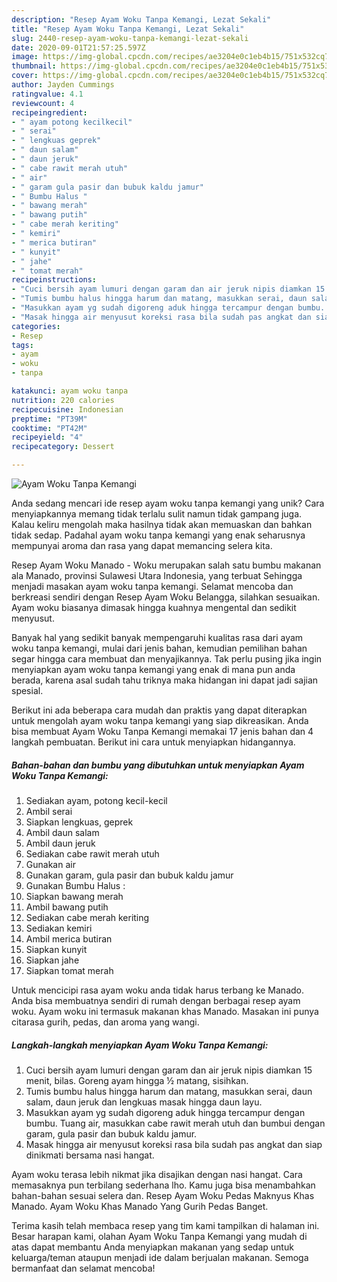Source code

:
```yaml
---
description: "Resep Ayam Woku Tanpa Kemangi, Lezat Sekali"
title: "Resep Ayam Woku Tanpa Kemangi, Lezat Sekali"
slug: 2440-resep-ayam-woku-tanpa-kemangi-lezat-sekali
date: 2020-09-01T21:57:25.597Z
image: https://img-global.cpcdn.com/recipes/ae3204e0c1eb4b15/751x532cq70/ayam-woku-tanpa-kemangi-foto-resep-utama.jpg
thumbnail: https://img-global.cpcdn.com/recipes/ae3204e0c1eb4b15/751x532cq70/ayam-woku-tanpa-kemangi-foto-resep-utama.jpg
cover: https://img-global.cpcdn.com/recipes/ae3204e0c1eb4b15/751x532cq70/ayam-woku-tanpa-kemangi-foto-resep-utama.jpg
author: Jayden Cummings
ratingvalue: 4.1
reviewcount: 4
recipeingredient:
- " ayam potong kecilkecil"
- " serai"
- " lengkuas geprek"
- " daun salam"
- " daun jeruk"
- " cabe rawit merah utuh"
- " air"
- " garam gula pasir dan bubuk kaldu jamur"
- " Bumbu Halus "
- " bawang merah"
- " bawang putih"
- " cabe merah keriting"
- " kemiri"
- " merica butiran"
- " kunyit"
- " jahe"
- " tomat merah"
recipeinstructions:
- "Cuci bersih ayam lumuri dengan garam dan air jeruk nipis diamkan 15 menit, bilas. Goreng ayam hingga ½ matang, sisihkan."
- "Tumis bumbu halus hingga harum dan matang, masukkan serai, daun salam, daun jeruk dan lengkuas masak hingga daun layu."
- "Masukkan ayam yg sudah digoreng aduk hingga tercampur dengan bumbu. Tuang air, masukkan cabe rawit merah utuh dan bumbui dengan garam, gula pasir dan bubuk kaldu jamur."
- "Masak hingga air menyusut koreksi rasa bila sudah pas angkat dan siap dinikmati bersama nasi hangat."
categories:
- Resep
tags:
- ayam
- woku
- tanpa

katakunci: ayam woku tanpa 
nutrition: 220 calories
recipecuisine: Indonesian
preptime: "PT39M"
cooktime: "PT42M"
recipeyield: "4"
recipecategory: Dessert

---
```



![Ayam Woku Tanpa Kemangi](https://img-global.cpcdn.com/recipes/ae3204e0c1eb4b15/751x532cq70/ayam-woku-tanpa-kemangi-foto-resep-utama.jpg)

Anda sedang mencari ide resep ayam woku tanpa kemangi yang unik? Cara menyiapkannya memang tidak terlalu sulit namun tidak gampang juga. Kalau keliru mengolah maka hasilnya tidak akan memuaskan dan bahkan tidak sedap. Padahal ayam woku tanpa kemangi yang enak seharusnya mempunyai aroma dan rasa yang dapat memancing selera kita.

Resep Ayam Woku Manado - Woku merupakan salah satu bumbu makanan ala Manado, provinsi Sulawesi Utara Indonesia, yang terbuat Sehingga menjadi masakan ayam woku tanpa kemangi. Selamat mencoba dan berkreasi sendiri dengan Resep Ayam Woku Belangga, silahkan sesuaikan. Ayam woku biasanya dimasak hingga kuahnya mengental dan sedikit menyusut.

Banyak hal yang sedikit banyak mempengaruhi kualitas rasa dari ayam woku tanpa kemangi, mulai dari jenis bahan, kemudian pemilihan bahan segar hingga cara membuat dan menyajikannya. Tak perlu pusing jika ingin menyiapkan ayam woku tanpa kemangi yang enak di mana pun anda berada, karena asal sudah tahu triknya maka hidangan ini dapat jadi sajian spesial.


Berikut ini ada beberapa cara mudah dan praktis yang dapat diterapkan untuk mengolah ayam woku tanpa kemangi yang siap dikreasikan. Anda bisa membuat Ayam Woku Tanpa Kemangi memakai 17 jenis bahan dan 4 langkah pembuatan. Berikut ini cara untuk menyiapkan hidangannya.

<!--inarticleads1-->

##### Bahan-bahan dan bumbu yang dibutuhkan untuk menyiapkan Ayam Woku Tanpa Kemangi:

1. Sediakan  ayam, potong kecil-kecil
1. Ambil  serai
1. Siapkan  lengkuas, geprek
1. Ambil  daun salam
1. Ambil  daun jeruk
1. Sediakan  cabe rawit merah utuh
1. Gunakan  air
1. Gunakan  garam, gula pasir dan bubuk kaldu jamur
1. Gunakan  Bumbu Halus :
1. Siapkan  bawang merah
1. Ambil  bawang putih
1. Sediakan  cabe merah keriting
1. Sediakan  kemiri
1. Ambil  merica butiran
1. Siapkan  kunyit
1. Siapkan  jahe
1. Siapkan  tomat merah


Untuk mencicipi rasa ayam woku anda tidak harus terbang ke Manado. Anda bisa membuatnya sendiri di rumah dengan berbagai resep ayam woku. Ayam woku ini termasuk makanan khas Manado. Masakan ini punya citarasa gurih, pedas, dan aroma yang wangi. 

<!--inarticleads2-->

##### Langkah-langkah menyiapkan Ayam Woku Tanpa Kemangi:

1. Cuci bersih ayam lumuri dengan garam dan air jeruk nipis diamkan 15 menit, bilas. Goreng ayam hingga ½ matang, sisihkan.
1. Tumis bumbu halus hingga harum dan matang, masukkan serai, daun salam, daun jeruk dan lengkuas masak hingga daun layu.
1. Masukkan ayam yg sudah digoreng aduk hingga tercampur dengan bumbu. Tuang air, masukkan cabe rawit merah utuh dan bumbui dengan garam, gula pasir dan bubuk kaldu jamur.
1. Masak hingga air menyusut koreksi rasa bila sudah pas angkat dan siap dinikmati bersama nasi hangat.


Ayam woku terasa lebih nikmat jika disajikan dengan nasi hangat. Cara memasaknya pun terbilang sederhana lho. Kamu juga bisa menambahkan bahan-bahan sesuai selera dan. Resep Ayam Woku Pedas Maknyus Khas Manado. Ayam Woku Khas Manado Yang Gurih Pedas Banget. 

Terima kasih telah membaca resep yang tim kami tampilkan di halaman ini. Besar harapan kami, olahan Ayam Woku Tanpa Kemangi yang mudah di atas dapat membantu Anda menyiapkan makanan yang sedap untuk keluarga/teman ataupun menjadi ide dalam berjualan makanan. Semoga bermanfaat dan selamat mencoba!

### WHAT YOU SHOULD DO
If a line in the records contains the word "tercampur", copy it out.

### EXERCISE OUTPUT
- "Masukkan ayam yg sudah digoreng aduk hingga tercampur dengan bumbu. Tuang air, masukkan cabe rawit merah utuh dan bumbui dengan garam, gula pasir dan bubuk kaldu jamur."
1. Masukkan ayam yg sudah digoreng aduk hingga tercampur dengan bumbu. Tuang air, masukkan cabe rawit merah utuh dan bumbui dengan garam, gula pasir dan bubuk kaldu jamur.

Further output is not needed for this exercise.